• What is required:
Below are records to retype exactly, except for the pictures.

*** Data supplied Section Begins ***

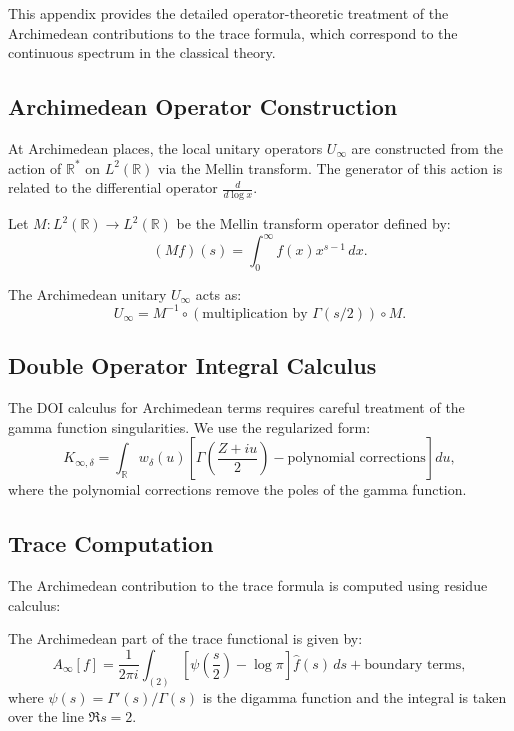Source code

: This appendix provides the detailed operator-theoretic treatment of the Archimedean contributions to the trace formula, which correspond to the continuous spectrum in the classical theory.

\subsection{Archimedean Operator Construction}

At Archimedean places, the local unitary operators \( U_\infty \) are constructed from the action of \( \mathbb{R}^* \) on \( L^2(\mathbb{R}) \) via the Mellin transform. The generator of this action is related to the differential operator \( \frac{d}{d \log x} \).

Let \( M : L^2(\mathbb{R}) \to L^2(\mathbb{R}) \) be the Mellin transform operator defined by:
\[
(M f)(s) = \int_0^\infty f(x) x^{s-1} \, dx.
\]

The Archimedean unitary \( U_\infty \) acts as:
\[
U_\infty = M^{-1} \circ (\text{multiplication by } \Gamma(s/2)) \circ M.
\]

\subsection{Double Operator Integral Calculus}

The DOI calculus for Archimedean terms requires careful treatment of the gamma function singularities. We use the regularized form:
\[
K_{\infty,\delta} = \int_{\mathbb{R}} w_\delta(u) \left[ \Gamma\left(\frac{Z + iu}{2}\right) - \text{polynomial corrections} \right] du,
\]
where the polynomial corrections remove the poles of the gamma function.

\subsection{Trace Computation}

The Archimedean contribution to the trace formula is computed using residue calculus:

\begin{proposition}
The Archimedean part of the trace functional is given by:
\[
A_\infty[f] = \frac{1}{2\pi i} \int_{(2)} \left[ \psi\left(\frac{s}{2}\right) - \log \pi \right] \hat{f}(s) \, ds + \text{boundary terms},
\]
where \( \psi(s) = \Gamma'(s)/\Gamma(s) \) is the digamma function and the integral is taken over the line \( \Re s = 2 \).
\end{proposition}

*** Data supplied Section Ends ***

• Exercise answer:
Source code

: This appendix provides the detailed operator-theoretic treatment of the Archimedean contributions to the trace formula, which correspond to the continuous spectrum in the classical theory.

\subsection{Archimedean Operator Construction}

At Archimedean places, the local unitary operators \( U_\infty \) are constructed from the action of \( \mathbb{R}^* \) on \( L^2(\mathbb{R}) \) via the Mellin transform. The generator of this action is related to the differential operator \( \frac{d}{d \log x} \).

Let \( M : L^2(\mathbb{R}) \to L^2(\mathbb{R}) \) be the Mellin transform operator defined by:
\[
(M f)(s) = \int_0^\infty f(x) x^{s-1} \, dx.
\]

The Archimedean unitary \( U_\infty \) acts as:
\[
U_\infty = M^{-1} \circ (\text{multiplication by } \Gamma(s/2)) \circ M.
\]

\subsection{Double Operator Integral Calculus}

The DOI calculus for Archimedean terms requires careful treatment of the gamma function singularities. We use the regularized form:
\[
K_{\infty,\delta} = \int_{\mathbb{R}} w_\delta(u) \left[ \Gamma\left(\frac{Z + iu}{2}\right) - \text{polynomial corrections} \right] du,
\]
where the polynomial corrections remove the poles of the gamma function.

\subsection{Trace Computation}

The Archimedean contribution to the trace formula is computed using residue calculus:

\begin{proposition}
The Archimedean part of the trace functional is given by:
\[
A_\infty[f] = \frac{1}{2\pi i} \int_{(2)} \left[ \psi\left(\frac{s}{2}\right) - \log \pi \right] \hat{f}(s) \, ds + \text{boundary terms},
\]
where \( \psi(s) = \Gamma'(s)/\Gamma(s) \) is the digamma function and the integral is taken over the line \( \Re s = 2 \).
\end{proposition}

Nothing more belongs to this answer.